Someone asked this question recently:

"Two particles are simultaneously performing SHM along the same path with same time period and equal amplitude A. If the maximum separation b/w particles if (root3)A, then find their phase difference and positions when they cross each other."

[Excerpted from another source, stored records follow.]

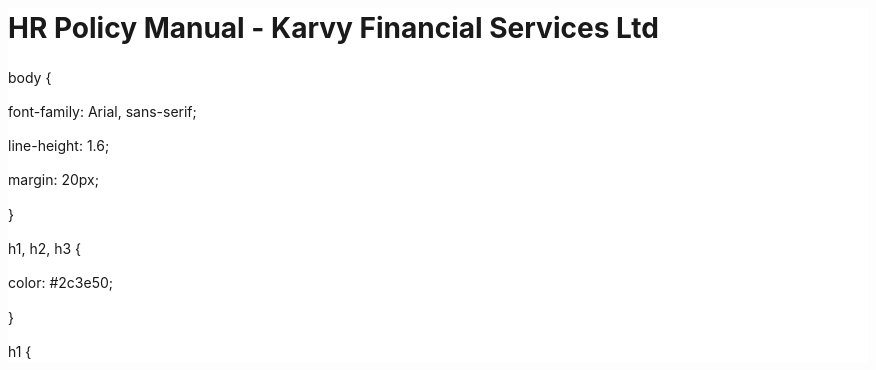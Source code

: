 




# HR Policy Manual - Karvy Financial Services Ltd













body {






font-family: Arial, sans-serif;






line-height: 1.6;






margin: 20px;






}






h1, h2, h3 {






color: #2c3e50;






}






h1 {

This question involves some interesting mathematics. Consider the complex representation of a sinusoid ("Re" denotes "real part" and "j" is the imaginary unit):

$A \, cos(\omega t) = Re[A e^{j \omega t}]$

Notice that the coefficient on the exponential term is the magnitude of the sinusoid. That will be important to remember. Write general expressions for the two sinusoids under consideration:

$f_1 = A \, cos(\omega t) \\ f_2 = A \, cos(\omega t + \theta)$

Take the difference:

$f_1 - f_2 = A \, cos(\omega t) - A \, cos(\omega t + \theta) \\ = Re[A e^{j \omega t}] - Re[A e^{j (\omega t + \theta)}] \\ = Re[A e^{j \omega t} - A e^{j (\omega t + \theta)} ] \\ = Re[e^{j \omega t} (A - A e^{j \theta}) ]$

We can therefore infer that the magnitude (peak value) of the resultant sine wave is the magnitude of the complex quantity $A - A e^{j \theta}$, which we also know to be $\sqrt{3} A$. The peak value of the resultant sine wave will occur when the complex exponential has a phase angle that is the negation of the phase angle of $A - A e^{j \theta}$, making the argument of the Re() operation simply equal to the length of $A - A e^{j \theta}$. The following therefore must be true:

$|1 - e^{j \theta}|^2 = 3 \\ (1- cos\theta)^2 + (sin\theta)^2 = 3 \\ -2 cos\theta = 1 \\ \implies cos\theta = -\frac{1}{2}$

The two sinusoids are therefore separated by plus or minus 120 degrees. The other timing information should be fairly easy to figure out from here.